Philosophy 303 - Principles of Inquiry: Ways of Knowing

Assignment #2

Beginning to Develop Some Principles of Inquiry
(largely by reflecting on some common sources of confusion and error)

Reading for this assignment:

  1. Chapters 1, 2, and 5 of How to Think About Weird Things (pp.1-34 and 101-162) (It would not be a terrible thing, from my point of view, if you skipped some of the examples of “weird things” described on pages 6-13 and in the ‘breakout boxes’ in Chapter 2 – for example, the box on p.25 discussing quantum mechanics and ESP.  The authors offer a lot of examples and illustrations in this book, and you may not be that interested in all of them.  The important thing, from my point of view is to make sure that you understand the principles of inquiry that they are articulating.)
  2. “Relativism and the Constructive Aspects of Perception” by Chris Swoyer, online at http://plato.stanford.edu/entries/relativism/supplement1.html (Note: for now, we are primarily interested in the constructive aspects of perception and the consequences they have for inquiry.  We’ll come back later to the issue of relativism.
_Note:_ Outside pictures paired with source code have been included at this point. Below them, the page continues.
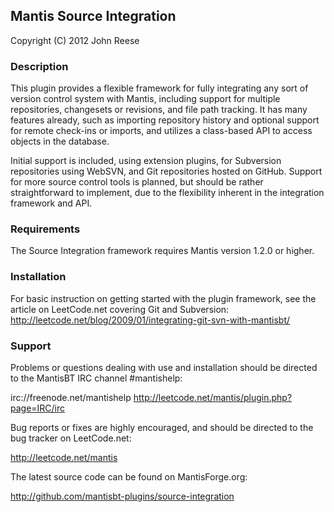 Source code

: 
## Mantis Source Integration

Copyright (C) 2012 John Reese

### Description

This plugin provides a flexible framework for fully integrating any
sort of version control system with Mantis, including support for
multiple repositories, changesets or revisions, and file path tracking.
It has many features already, such as importing repository history and
optional support for remote check-ins or imports, and utilizes a 
class-based API to access objects in the database.

Initial support is included, using extension plugins, for Subversion
repositories using WebSVN, and Git repositories hosted on GitHub.
Support for more source control tools is planned, but should be rather 
straightforward to implement, due to the flexibility inherent in the 
integration framework and API.

### Requirements

The Source Integration framework requires Mantis version 1.2.0 or
higher.

### Installation

For basic instruction on getting started with the plugin framework,
see the article on LeetCode.net covering Git and Subversion:
  http://leetcode.net/blog/2009/01/integrating-git-svn-with-mantisbt/

### Support

Problems or questions dealing with use and installation should be
directed to the MantisBT IRC channel #mantishelp:

  irc://freenode.net/mantishelp
  http://leetcode.net/mantis/plugin.php?page=IRC/irc

Bug reports or fixes are highly encouraged, and should be directed to
the bug tracker on LeetCode.net:

  http://leetcode.net/mantis

The latest source code can be found on MantisForge.org:

  http://github.com/mantisbt-plugins/source-integration


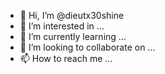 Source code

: - 👋 Hi, I’m @dieutx30shine
- 👀 I’m interested in ...
- 🌱 I’m currently learning ...
- 💞️ I’m looking to collaborate on ...
- 📫 How to reach me ...

<!---
dieutx30shine/dieutx30shine is a ✨ special ✨ repository because its `README.md` (this file) appears on your GitHub profile.
You can click the Preview link to take a look at your changes.
--->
I include this brief piece in this assignment because it offers some further illustrations and elaborations of the claim made in Chapter 5 of Weird Things, that what we perceive is actively constructed, not passively received, by our minds.)
  3. Chapter 1 in Contemporary Philosophy of Social Science (pp.9-29).
  4. Optional extras (not required reading): 
    1. Part of the work by Segal, Campbell, and Herscovitz on cultural differences in visual perception (mentioned by Swoyer) is online at:  http://web.mit.edu/allanmc/www/socialperception14.pdf
    2. There’s a great collection of visual illusions online at http://www.wyrmcorp.com/galleries/illusions/index.shtml  It includes clearer examples of some of the illusions discussed by Swoyer, but many others as well.  Highly recommended.
Writing Assignment:
  1. Write out brief answers to the study questions at the end of Chapter 2 (on p.31) of How to Think About Weird Things. (There are five of them – I do not mean to include the “discussion questions” or the exercises headed “Evaluate these claims…”)
  2. According to Chapter 5 of How to Think About Weird Things, what are some of the ways that our personal experience can be misleading as a source of knowledge? (Write a page or two.)
  3. Schick and Vaughn focus their attention on people’s beliefs about various occult and ‘paranormal’ phenomena (“weird things”).  But they also say that the principles they are developing in their book should be applicable to thinking about other sorts of things.  So, how might some of the ideas in Chapter 5 (about the limitations of personal experience as a source of knowledge) apply to
    1. a person's beliefs about what sort of car is the most reliable
    2. a person's beliefs about politics and public affairs?
    3. Do you think that your own beliefs about these things (and your decisions about who to vote for) might be at least partly the product of some of the unreliable processes described in Chapter 5?  (Write a page or two; be as specific as you can.)
  4. The title of Brian Fay’s chapter 1 asks, “Do you have to be one to know one?”  The answer seems to be, “No, you don’t.”  Why not?  Your answer should be a page or two long and should include some discussion of the following: 
    1. The different things that might be meant by “knowing;”
    2. The reasons Fay gives for his preferred interpretation of that term;
    3. His reasons for saying that others may know us better than we know ourselves; and, finally,
    4. The sense in which the claim he is rejecting does contain a (limited) kernel of truth.